Oligonucleotide Analogues with Integrated Bases and Backbones Part 24 Synthesis, Conformational Analysis, and Association of Aminomethylene-Linked Self-Complementary Adenosine and Uridine Dinucleosides

Inspection of Maruzen models and force-field calculations suggest that oligonucleotide analogues integrating backbone and bases (ONIBs) with an aminomethylene linker form similar cyclic duplexes as the analogous oxymethylene linked dinucleosides. The self-complementary adenosine- and uridine-derived aminomethylene-linked A*[N]U dinucleosides 15 17 were prepared by an aza-Wittig reaction of the aldehyde 10 with an iminophosphorane derived from azide 6. The sequence-isomeric U*[N]A dinucleosides 18-20 were similarly prepared from aldehyde 3 and azide 12. The N-ethylamine 5, the acetamides 7 and 14, and the amine 13 were prepared as references for the conformational analysis of the dinucleosides. In contradistinction to the results of calculations, the N-ethylamine 5 exists as intramolecularly H-bonded hydroxyimino tautomer. The association in CDCl3 of these dinucleosides was studied by H-1-NMR and CD spectroscopy.
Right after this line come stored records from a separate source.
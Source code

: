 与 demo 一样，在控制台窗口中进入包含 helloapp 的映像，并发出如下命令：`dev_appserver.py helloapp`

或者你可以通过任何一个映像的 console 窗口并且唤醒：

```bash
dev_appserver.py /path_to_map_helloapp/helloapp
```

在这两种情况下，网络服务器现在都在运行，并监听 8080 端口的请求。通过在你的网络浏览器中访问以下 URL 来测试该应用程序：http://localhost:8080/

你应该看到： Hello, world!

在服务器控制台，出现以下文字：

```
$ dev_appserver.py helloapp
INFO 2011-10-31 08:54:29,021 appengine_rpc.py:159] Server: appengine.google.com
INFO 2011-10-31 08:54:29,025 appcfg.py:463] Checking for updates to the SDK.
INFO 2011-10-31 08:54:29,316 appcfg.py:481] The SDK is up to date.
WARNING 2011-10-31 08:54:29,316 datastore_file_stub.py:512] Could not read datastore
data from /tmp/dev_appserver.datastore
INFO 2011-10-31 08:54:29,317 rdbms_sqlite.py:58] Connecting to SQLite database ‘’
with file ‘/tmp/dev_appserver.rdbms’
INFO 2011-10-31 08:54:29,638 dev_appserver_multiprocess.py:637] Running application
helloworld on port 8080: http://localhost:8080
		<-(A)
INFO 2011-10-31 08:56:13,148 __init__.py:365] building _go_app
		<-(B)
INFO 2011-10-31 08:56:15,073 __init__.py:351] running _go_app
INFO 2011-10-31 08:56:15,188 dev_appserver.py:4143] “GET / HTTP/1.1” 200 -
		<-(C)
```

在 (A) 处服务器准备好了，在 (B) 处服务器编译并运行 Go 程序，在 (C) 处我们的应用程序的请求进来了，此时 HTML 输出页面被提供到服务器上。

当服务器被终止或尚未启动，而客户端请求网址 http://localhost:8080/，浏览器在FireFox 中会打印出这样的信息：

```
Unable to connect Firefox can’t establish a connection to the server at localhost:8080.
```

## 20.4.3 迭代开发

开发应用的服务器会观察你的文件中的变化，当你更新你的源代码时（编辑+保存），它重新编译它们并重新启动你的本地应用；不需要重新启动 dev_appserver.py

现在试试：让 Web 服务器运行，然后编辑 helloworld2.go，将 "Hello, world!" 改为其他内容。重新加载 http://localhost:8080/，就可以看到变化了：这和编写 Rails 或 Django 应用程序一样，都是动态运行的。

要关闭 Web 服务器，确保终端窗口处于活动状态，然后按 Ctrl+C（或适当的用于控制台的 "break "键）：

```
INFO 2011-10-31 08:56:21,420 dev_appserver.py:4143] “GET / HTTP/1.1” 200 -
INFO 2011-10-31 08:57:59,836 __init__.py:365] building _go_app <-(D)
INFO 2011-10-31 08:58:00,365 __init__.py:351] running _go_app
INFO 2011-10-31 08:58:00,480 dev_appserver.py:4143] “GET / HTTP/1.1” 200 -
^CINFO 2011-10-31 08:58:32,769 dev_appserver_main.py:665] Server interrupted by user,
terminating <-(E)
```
The A*[N]U dinucleosides 16 and 17 associate more strongly than the sequence isomers 19 and 20; the cyclic duplexes of 16 form preferentially Watson - Crick-type base pairs, while 17, 19, and 20 show both Watson-Crick- and Hoogsteen-type base pairing. The cyclic duplexes of the aminomethylene-linked dinucleosides prefer a gg-orientation of the linker. No evidence was found for an intramolecular H-bond of the aminomethylene group. The CD spectra of 16 and 17 show a strong, those of 19 a weak, and those of 20 almost no temperature dependence.